Вожди и сподвижники: Слежка. Оговоры. Травля - Зенькович Николай Александрович 37 стр.


- Может быть, ему известно какое количество самолётов потеряла уже Красная Армия?

- Нет.

- Свыше 7000!

- А сколько же вы потеряли?

- Мы не потеряли и 200.

- Простите, я этому не верю.

- Разве он не видел аэродромов с разбитыми русскими самолётами?

- Тех, которые находятся на границе, я не видел. Мы работали на линии Витебск - Лясново, здесь я тоже не видел.

- Сильно ли он верит в остатки красной авиации. Сюда же не залетает ни один самолёт.

- Видите ли, я этих остатков не вижу, откровенно говоря, я в них верю.

- Да, но как же так, разве так бывает, что сначала дают себя избить до полусмерти, а потом говорят, что я ещё жизнеспособен. Это ведь несколько необычно.

- Правильно, но почему то всё же в это не верится.

- Скажите ему, пожалуйста, что он переночует в соседнем доме, а утром будет отправлен дальше.

- Хорошо, а куда меня отправят, разрешите спросить?

- Он будет помещён в лагерь для военнопленных офицеров, так как он офицер. Может быть, он хочет написать домой привет, его письмо дойдёт быстрее, чем через женевский Красный Крест. Или, быть может, он думает, что его жена убежит вместе с красным правительством?

- Может быть, может быть!

- Думает ли он, что отец возьмёт с собой его жену?

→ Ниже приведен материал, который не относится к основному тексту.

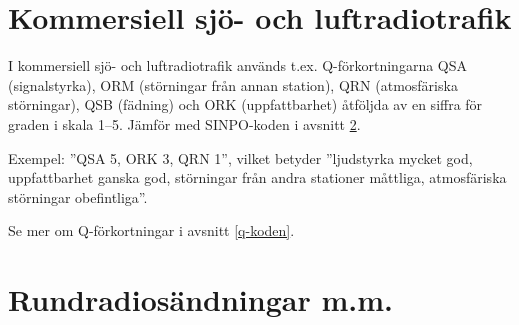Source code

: \section{Kommersiell sjö- och luftradiotrafik}

I kommersiell sjö- och luftradiotrafik används t.ex. Q-förkortningarna
QSA (signalstyrka), ORM (störningar från annan station), QRN
(atmosfäriska störningar), QSB (fädning) och ORK (uppfattbarhet)
åtföljda av en siffra för graden i skala 1--5. Jämför med SINPO-koden
i avsnitt \ref{sinpo}.

Exempel:
''QSA 5, ORK 3, QRN 1'', vilket betyder
''ljudstyrka mycket god, uppfattbarhet ganska god, störningar från andra stationer
måttliga, atmosfäriska störningar obefintliga''.

Se mer om Q-förkortningar i avsnitt \ref{q-koden}.

\section{Rundradiosändningar m.m.}
\label{sinpo}

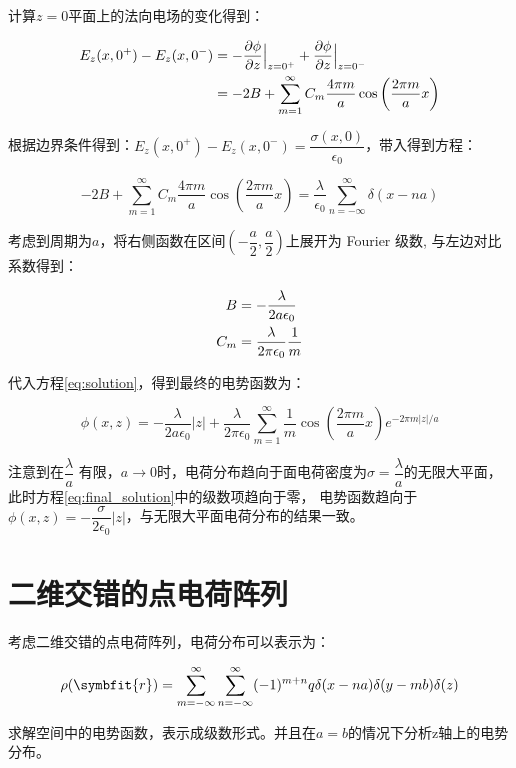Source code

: \documentclass[11pt,a4paper]{ctexart}
\begin{document}
计算$z=0$平面上的法向电场的变化得到：

\begin{align}
    E_z(x,0^+)-E_z(x,0^-)&=-\frac{\partial\phi}{\partial z}\Big|_{z=0^+}+\frac{\partial\phi}{\partial z}\Big|_{z=0^-} \notag\\
    &=-2B+\sum_{m=1}^{\infty}C_{m}\frac{4\pi m}{a}\cos\left(\frac{2\pi m}{a} x\right) \notag
    \label{eq:Ez_jump}
\end{align}

根据边界条件得到：$E_z(x,0^+)-E_z(x,0^-)=\dfrac{\sigma(x,0)}{\epsilon_0}$，带入得到方程：

\begin{equation}
    -2B+\sum_{m=1}^{\infty}C_{m}\frac{4\pi m}{a}\cos\left(\frac{2\pi m}{a} x\right)=\frac{\lambda}{\epsilon_0}\sum_{n=-\infty}^{\infty}\delta(x-na)
    \label{eq:boundary_condition}
\end{equation}

考虑到周期为$a$，将右侧函数在区间$(-\dfrac{a}{2},\dfrac{a}{2})$上展开为 Fourier 级数, 与左边对比系数得到：

\begin{align}
    B&=-\frac{\lambda}{2a\epsilon_0} \notag\\
    C_m&=\frac{\lambda}{2\pi\epsilon_0}\frac{1}{m} \notag
\end{align}

代入方程\eqref{eq:solution}，得到最终的电势函数为：

\begin{equation}
    \phi(x,z)=-\frac{\lambda}{2a\epsilon_0}\left|z\right|+\frac{\lambda}{2\pi\epsilon_0}\sum_{m=1}^{\infty}\frac{1}{m}\cos\left(\frac{2\pi m}{a} x\right)e^{-2\pi m\left|z\right|/a}
    \label{eq:final_solution}
\end{equation}

\bigskip

注意到在$\dfrac{\lambda}{a}$ 有限，$a \to 0$时，电荷分布趋向于面电荷密度为$\sigma=\dfrac{\lambda}{a}$的无限大平面，
此时方程\eqref{eq:final_solution}中的级数项趋向于零，
电势函数趋向于$\phi(x,z)=-\dfrac{\sigma}{2\epsilon_0}\left|z\right|$，与无限大平面电荷分布的结果一致。

\section{二维交错的点电荷阵列}

\begin{block}
    {\kaishu 考虑二维交错的点电荷阵列，电荷分布可以表示为：

    \begin{equation}
        \rho(\symbfit{r})=\sum_{m=-\infty}^{\infty}\sum_{n=-\infty}^{\infty}(-1)^{m+n}q\delta(x-na)\delta(y-mb)\delta(z)
        \label{eq:charge_distribution2}
    \end{equation}

    求解空间中的电势函数，表示成级数形式。并且在$a=b$的情况下分析z轴上的电势分布。
    }
\end{block} 
\end{document}
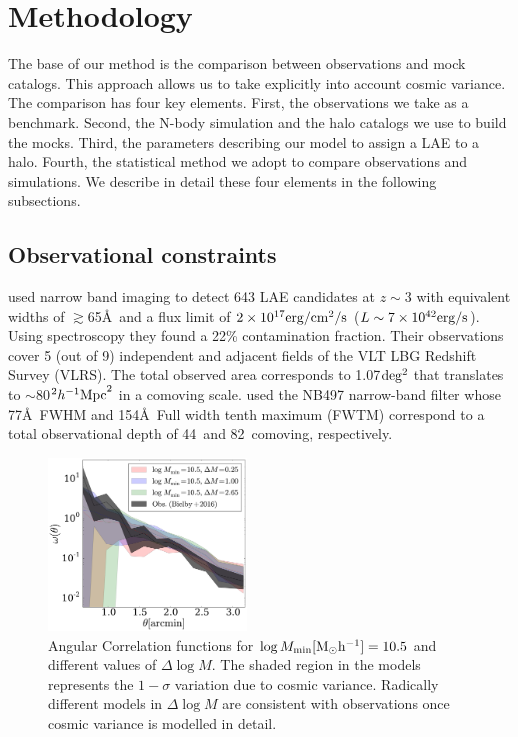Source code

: \documentclass{emulateapj}
\newcommand{\hMpc}{{\ifmmode{h^{-1}{\rm Mpc}}\else{$h^{-1}$Mpc}\fi}}
\begin{document}
\section{Methodology}

The base of our method is the comparison between observations and mock
catalogs. 
This approach allows us to take explicitly into account cosmic variance. 
The comparison has four key elements. 
First, the observations we take as a benchmark. 
Second, the N-body simulation and the halo catalogs we use to build
the mocks. 
Third, the parameters describing our model to
assign a LAE to a halo. 
Fourth, the statistical method we adopt to compare observations and
simulations.  
We describe in detail these four elements in the following subsections.




\subsection{Observational constraints}
\label{subsec:obs}
\citet{Bielby16} used narrow band imaging to detect 643 LAE candidates
at $z\sim 3$  with equivalent widths of $\gtrsim$65\AA\ and a flux limit
of $2\times10^{17}{\rm erg/cm^2/s}$ ($L\sim 7\times10^{42}{\rm erg/s} $). 
Using spectroscopy they found a 22\% contamination fraction.
Their observations cover 5 (out of 9) independent and adjacent
fields of the VLT LBG Redshift Survey (VLRS).  
The  total observed  area corresponds to 1.07$\rm deg^2$ that translates to
$\sim$80$^2\hMpc^2$ in a comoving scale. 
\citet{Bielby16} used the NB497  narrow-band filter whose 77\AA\ FWHM
and 154\AA\ Full width  tenth maximum (FWTM) correspond to a total observational depth of
44\hMpc\  and 82\hMpc\ comoving, respectively. 

\begin{figure}
  \includegraphics[width=0.47\textwidth]{fig5.pdf}
\caption{ Angular Correlation functions for $\log M_{\rm
    min}[\rm{M_{\odot}h^{-1}}]=10.5$ and different values of $\Delta \log
  M$.  
  The shaded region in the models represents the $1-\sigma$ variation
  due to cosmic variance. Radically different models in $\Delta \log M$ are consistent with
  observations once cosmic variance is modelled in detail.} 
\label{fig:corr}
\end{figure}
\end{document}
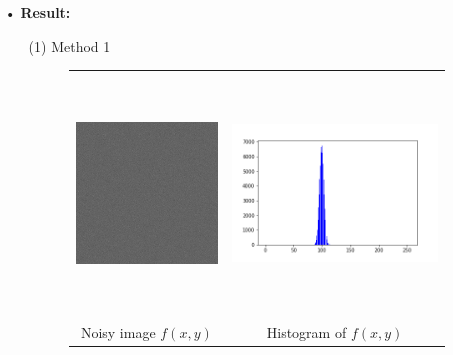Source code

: \documentclass[12pt,a4paper]{article}
\begin{document}
\begin{enumerate}
\newpage
\item[•]
{\bf Result:}
\begin{enumerate}
\item[(1)]Method 1
\begin{figure}[h]
\hspace*{1em}
\begin{tabular}{cc}
\includegraphics[height=2.5in]{image_f1.jpg}&
\includegraphics[height=2.5in]{f1_histogram.png}\\
Noisy image $f(x, y)$ & Histogram of $f(x, y)$
\end{tabular}
\end{figure}
 

\end{enumerate}
\end{enumerate}
\end{document}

- Может быть, да, а может быть, нет.

- Не хочет ли он послать пару строк жене?

- Я вам очень благодарен за любезность, но пока в этом нет необходимости.

- Ещё один вопрос, г-н майор! Не создалось ли у него впечатления, что многое из того, что ему раньше говорили и что делалось в Советском Союзе, на деле окажется совсем по-другому, и что многие, собственно говоря, были обмануты.

- Разрешите мне ответить на это позже, в настоящий момент мне не хочется отвечать.

- Не правда ли, трудный вопрос? Многие командиры, которые были взяты в плен, в том числе и высшие офицеры, говорили, что у них как бы завеса упала с глаз и они теперь видят, куда вела их вся система.

Капитан Реушле.

По словам Светланы Аллилуевой, зимой 1943–1944 года, уже после Сталинграда, Сталин сказал ей вдруг в одну из редких тогда встреч: "Немцы предлагают обменять Яшу на кого-нибудь из своих… Стану я с ними торговаться! Нет, на войне - как на войне". Этим самым, заключает она дальше, он бросил Яшу на произвол судьбы… Это весьма похоже на отца - отказываться от своих, забывать их, как будто бы их не было.

Не менее трагична и судьба младшего сына Сталина - Василия. Известный футболист Н. Старостин в своих записках пишет, что Василий Сталин получил звание генерала в восемнадцать лет. Это не совсем точно. Личное дело генерал-лейтенанта В.И. Сталина свидетельствует о том, что войну он начал капитаном. В двадцать лет ему сразу присвоили звание полковника. Через четыре года он стал генерал-майором, а ещё через год - генерал-лейтенантом.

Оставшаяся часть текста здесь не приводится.